Recorded data Block Start
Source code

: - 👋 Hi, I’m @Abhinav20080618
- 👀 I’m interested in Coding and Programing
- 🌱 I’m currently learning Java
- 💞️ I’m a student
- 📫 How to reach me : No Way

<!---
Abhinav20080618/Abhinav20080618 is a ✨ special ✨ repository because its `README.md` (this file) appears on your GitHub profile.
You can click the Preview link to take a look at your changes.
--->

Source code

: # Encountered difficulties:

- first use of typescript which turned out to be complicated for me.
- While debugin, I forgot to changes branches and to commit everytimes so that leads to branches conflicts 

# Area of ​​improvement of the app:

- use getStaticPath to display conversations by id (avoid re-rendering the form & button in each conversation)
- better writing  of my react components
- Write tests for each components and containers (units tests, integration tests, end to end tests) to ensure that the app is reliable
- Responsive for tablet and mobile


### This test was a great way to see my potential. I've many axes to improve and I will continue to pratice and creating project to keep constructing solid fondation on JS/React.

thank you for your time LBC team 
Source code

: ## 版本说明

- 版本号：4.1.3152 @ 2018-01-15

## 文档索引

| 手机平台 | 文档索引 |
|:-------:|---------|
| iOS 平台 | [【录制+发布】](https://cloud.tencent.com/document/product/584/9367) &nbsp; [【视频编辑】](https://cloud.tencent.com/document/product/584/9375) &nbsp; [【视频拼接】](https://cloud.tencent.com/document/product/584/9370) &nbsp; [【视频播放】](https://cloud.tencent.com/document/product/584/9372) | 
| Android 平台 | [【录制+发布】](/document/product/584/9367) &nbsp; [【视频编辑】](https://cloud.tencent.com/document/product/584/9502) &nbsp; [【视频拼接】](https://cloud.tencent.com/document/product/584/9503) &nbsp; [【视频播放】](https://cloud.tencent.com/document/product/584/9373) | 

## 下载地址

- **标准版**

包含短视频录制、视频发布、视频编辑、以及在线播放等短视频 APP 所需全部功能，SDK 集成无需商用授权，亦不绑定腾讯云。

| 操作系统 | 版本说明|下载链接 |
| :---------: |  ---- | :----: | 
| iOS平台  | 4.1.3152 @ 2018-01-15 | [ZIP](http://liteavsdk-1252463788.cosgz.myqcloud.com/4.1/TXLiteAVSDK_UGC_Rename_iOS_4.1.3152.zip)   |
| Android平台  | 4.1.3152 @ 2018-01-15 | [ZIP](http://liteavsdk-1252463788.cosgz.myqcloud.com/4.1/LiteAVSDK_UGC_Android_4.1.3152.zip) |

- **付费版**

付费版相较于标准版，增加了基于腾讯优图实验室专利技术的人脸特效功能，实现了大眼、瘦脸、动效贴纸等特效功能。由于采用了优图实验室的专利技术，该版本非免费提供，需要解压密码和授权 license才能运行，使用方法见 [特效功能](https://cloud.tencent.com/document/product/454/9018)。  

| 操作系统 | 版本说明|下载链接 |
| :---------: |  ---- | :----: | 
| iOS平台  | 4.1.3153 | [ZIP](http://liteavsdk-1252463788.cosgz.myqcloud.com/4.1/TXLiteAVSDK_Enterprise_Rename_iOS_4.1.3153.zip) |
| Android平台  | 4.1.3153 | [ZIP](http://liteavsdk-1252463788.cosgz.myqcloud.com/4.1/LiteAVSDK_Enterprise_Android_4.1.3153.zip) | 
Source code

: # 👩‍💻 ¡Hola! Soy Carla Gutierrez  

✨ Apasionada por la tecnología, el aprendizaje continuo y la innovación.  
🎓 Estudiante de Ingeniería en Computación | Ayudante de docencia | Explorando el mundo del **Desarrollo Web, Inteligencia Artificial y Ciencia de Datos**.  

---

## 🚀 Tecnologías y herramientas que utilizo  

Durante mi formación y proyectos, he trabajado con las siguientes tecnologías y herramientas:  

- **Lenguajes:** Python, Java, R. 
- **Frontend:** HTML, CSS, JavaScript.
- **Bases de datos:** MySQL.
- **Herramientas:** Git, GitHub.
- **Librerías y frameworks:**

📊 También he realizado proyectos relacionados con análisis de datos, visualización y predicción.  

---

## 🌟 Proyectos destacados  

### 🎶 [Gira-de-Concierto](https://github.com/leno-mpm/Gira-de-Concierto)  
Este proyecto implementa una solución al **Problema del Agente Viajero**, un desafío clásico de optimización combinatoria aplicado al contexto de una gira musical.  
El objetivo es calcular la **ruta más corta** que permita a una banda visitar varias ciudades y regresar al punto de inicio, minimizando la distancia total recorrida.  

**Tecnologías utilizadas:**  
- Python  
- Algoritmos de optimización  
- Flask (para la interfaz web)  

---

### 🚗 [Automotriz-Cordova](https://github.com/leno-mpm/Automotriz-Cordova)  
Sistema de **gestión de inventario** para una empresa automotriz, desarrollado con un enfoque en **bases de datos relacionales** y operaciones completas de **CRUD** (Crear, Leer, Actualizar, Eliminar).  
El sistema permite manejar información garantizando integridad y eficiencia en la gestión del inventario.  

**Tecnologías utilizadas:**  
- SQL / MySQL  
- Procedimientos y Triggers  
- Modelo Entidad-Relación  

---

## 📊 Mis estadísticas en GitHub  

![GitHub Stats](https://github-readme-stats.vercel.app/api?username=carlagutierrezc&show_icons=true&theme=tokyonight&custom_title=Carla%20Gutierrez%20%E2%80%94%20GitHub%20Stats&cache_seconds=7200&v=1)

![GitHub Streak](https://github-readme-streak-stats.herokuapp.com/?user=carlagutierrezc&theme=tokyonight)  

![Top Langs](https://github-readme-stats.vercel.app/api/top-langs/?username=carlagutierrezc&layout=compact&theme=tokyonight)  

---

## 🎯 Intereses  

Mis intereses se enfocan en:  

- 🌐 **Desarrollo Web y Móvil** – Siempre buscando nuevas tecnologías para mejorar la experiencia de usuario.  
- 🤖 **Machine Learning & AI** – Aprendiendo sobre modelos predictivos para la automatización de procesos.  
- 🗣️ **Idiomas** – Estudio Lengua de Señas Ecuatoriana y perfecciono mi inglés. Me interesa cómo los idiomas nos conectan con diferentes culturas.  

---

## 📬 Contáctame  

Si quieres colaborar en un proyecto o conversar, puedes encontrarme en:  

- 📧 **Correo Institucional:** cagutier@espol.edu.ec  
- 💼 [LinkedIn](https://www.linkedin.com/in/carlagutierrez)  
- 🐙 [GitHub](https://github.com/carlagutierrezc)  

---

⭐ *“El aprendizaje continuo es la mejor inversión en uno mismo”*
Recorded data Block End
What to produce: Without changing anything, repeat the whole listing.

Solution to the problem:
Source code

: - 👋 Hi, I’m @Abhinav20080618
- 👀 I’m interested in Coding and Programing
- 🌱 I’m currently learning Java
- 💞️ I’m a student
- 📫 How to reach me : No Way

<!---
Abhinav20080618/Abhinav20080618 is a ✨ special ✨ repository because its `README.md` (this file) appears on your GitHub profile.
You can click the Preview link to take a look at your changes.
--->

Source code

: # Encountered difficulties:

- first use of typescript which turned out to be complicated for me.
- While debugin, I forgot to changes branches and to commit everytimes so that leads to branches conflicts 

# Area of ​​improvement of the app:

- use getStaticPath to display conversations by id (avoid re-rendering the form & button in each conversation)
- better writing  of my react components
- Write tests for each components and containers (units tests, integration tests, end to end tests) to ensure that the app is reliable
- Responsive for tablet and mobile


### This test was a great way to see my potential. I've many axes to improve and I will continue to pratice and creating project to keep constructing solid fondation on JS/React.

thank you for your time LBC team 
Source code

: ## 版本说明

- 版本号：4.1.3152 @ 2018-01-15

## 文档索引

| 手机平台 | 文档索引 |
|:-------:|---------|
| iOS 平台 | [【录制+发布】](https://cloud.tencent.com/document/product/584/9367) &nbsp; [【视频编辑】](https://cloud.tencent.com/document/product/584/9375) &nbsp; [【视频拼接】](https://cloud.tencent.com/document/product/584/9370) &nbsp; [【视频播放】](https://cloud.tencent.com/document/product/584/9372) | 
| Android 平台 | [【录制+发布】](/document/product/584/9367) &nbsp; [【视频编辑】](https://cloud.tencent.com/document/product/584/9502) &nbsp; [【视频拼接】](https://cloud.tencent.com/document/product/584/9503) &nbsp; [【视频播放】](https://cloud.tencent.com/document/product/584/9373) | 

## 下载地址

- **标准版**

包含短视频录制、视频发布、视频编辑、以及在线播放等短视频 APP 所需全部功能，SDK 集成无需商用授权，亦不绑定腾讯云。

| 操作系统 | 版本说明|下载链接 |
| :---------: |  ---- | :----: | 
| iOS平台  | 4.1.3152 @ 2018-01-15 | [ZIP](http://liteavsdk-1252463788.cosgz.myqcloud.com/4.1/TXLiteAVSDK_UGC_Rename_iOS_4.1.3152.zip)   |
| Android平台  | 4.1.3152 @ 2018-01-15 | [ZIP](http://liteavsdk-1252463788.cosgz.myqcloud.com/4.1/LiteAVSDK_UGC_Android_4.1.3152.zip) |

- **付费版**

付费版相较于标准版，增加了基于腾讯优图实验室专利技术的人脸特效功能，实现了大眼、瘦脸、动效贴纸等特效功能。由于采用了优图实验室的专利技术，该版本非免费提供，需要解压密码和授权 license才能运行，使用方法见 [特效功能](https://cloud.tencent.com/document/product/454/9018)。  

| 操作系统 | 版本说明|下载链接 |
| :---------: |  ---- | :----: | 
| iOS平台  | 4.1.3153 | [ZIP](http://liteavsdk-1252463788.cosgz.myqcloud.com/4.1/TXLiteAVSDK_Enterprise_Rename_iOS_4.1.3153.zip) |
| Android平台  | 4.1.3153 | [ZIP](http://liteavsdk-1252463788.cosgz.myqcloud.com/4.1/LiteAVSDK_Enterprise_Android_4.1.3153.zip) | 
Source code

: # 👩‍💻 ¡Hola! Soy Carla Gutierrez  

✨ Apasionada por la tecnología, el aprendizaje continuo y la innovación.  
🎓 Estudiante de Ingeniería en Computación | Ayudante de docencia | Explorando el mundo del **Desarrollo Web, Inteligencia Artificial y Ciencia de Datos**.  

---

## 🚀 Tecnologías y herramientas que utilizo  

Durante mi formación y proyectos, he trabajado con las siguientes tecnologías y herramientas:  

- **Lenguajes:** Python, Java, R. 
- **Frontend:** HTML, CSS, JavaScript.
- **Bases de datos:** MySQL.
- **Herramientas:** Git, GitHub.
- **Librerías y frameworks:**

📊 También he realizado proyectos relacionados con análisis de datos, visualización y predicción.  

---

## 🌟 Proyectos destacados  

### 🎶 [Gira-de-Concierto](https://github.com/leno-mpm/Gira-de-Concierto)  
Este proyecto implementa una solución al **Problema del Agente Viajero**, un desafío clásico de optimización combinatoria aplicado al contexto de una gira musical.  
El objetivo es calcular la **ruta más corta** que permita a una banda visitar varias ciudades y regresar al punto de inicio, minimizando la distancia total recorrida.  

**Tecnologías utilizadas:**  
- Python  
- Algoritmos de optimización  
- Flask (para la interfaz web)  

---

### 🚗 [Automotriz-Cordova](https://github.com/leno-mpm/Automotriz-Cordova)  
Sistema de **gestión de inventario** para una empresa automotriz, desarrollado con un enfoque en **bases de datos relacionales** y operaciones completas de **CRUD** (Crear, Leer, Actualizar, Eliminar).  
El sistema permite manejar información garantizando integridad y eficiencia en la gestión del inventario.  

**Tecnologías utilizadas:**  
- SQL / MySQL  
- Procedimientos y Triggers  
- Modelo Entidad-Relación  

---

## 📊 Mis estadísticas en GitHub  

![GitHub Stats](https://github-readme-stats.vercel.app/api?username=carlagutierrezc&show_icons=true&theme=tokyonight&custom_title=Carla%20Gutierrez%20%E2%80%94%20GitHub%20Stats&cache_seconds=7200&v=1)

![GitHub Streak](https://github-readme-streak-stats.herokuapp.com/?user=carlagutierrezc&theme=tokyonight)  

![Top Langs](https://github-readme-stats.vercel.app/api/top-langs/?username=carlagutierrezc&layout=compact&theme=tokyonight)  

---

## 🎯 Intereses  

Mis intereses se enfocan en:  

- 🌐 **Desarrollo Web y Móvil** – Siempre buscando nuevas tecnologías para mejorar la experiencia de usuario.  
- 🤖 **Machine Learning & AI** – Aprendiendo sobre modelos predictivos para la automatización de procesos.  
- 🗣️ **Idiomas** – Estudio Lengua de Señas Ecuatoriana y perfecciono mi inglés. Me interesa cómo los idiomas nos conectan con diferentes culturas.  

---

## 📬 Contáctame  

Si quieres colaborar en un proyecto o conversar, puedes encontrarme en:  

- 📧 **Correo Institucional:** cagutier@espol.edu.ec  
- 💼 [LinkedIn](https://www.linkedin.com/in/carlagutierrez)  
- 🐙 [GitHub](https://github.com/carlagutierrezc)  

---

⭐ *“El aprendizaje continuo es la mejor inversión en uno mismo”*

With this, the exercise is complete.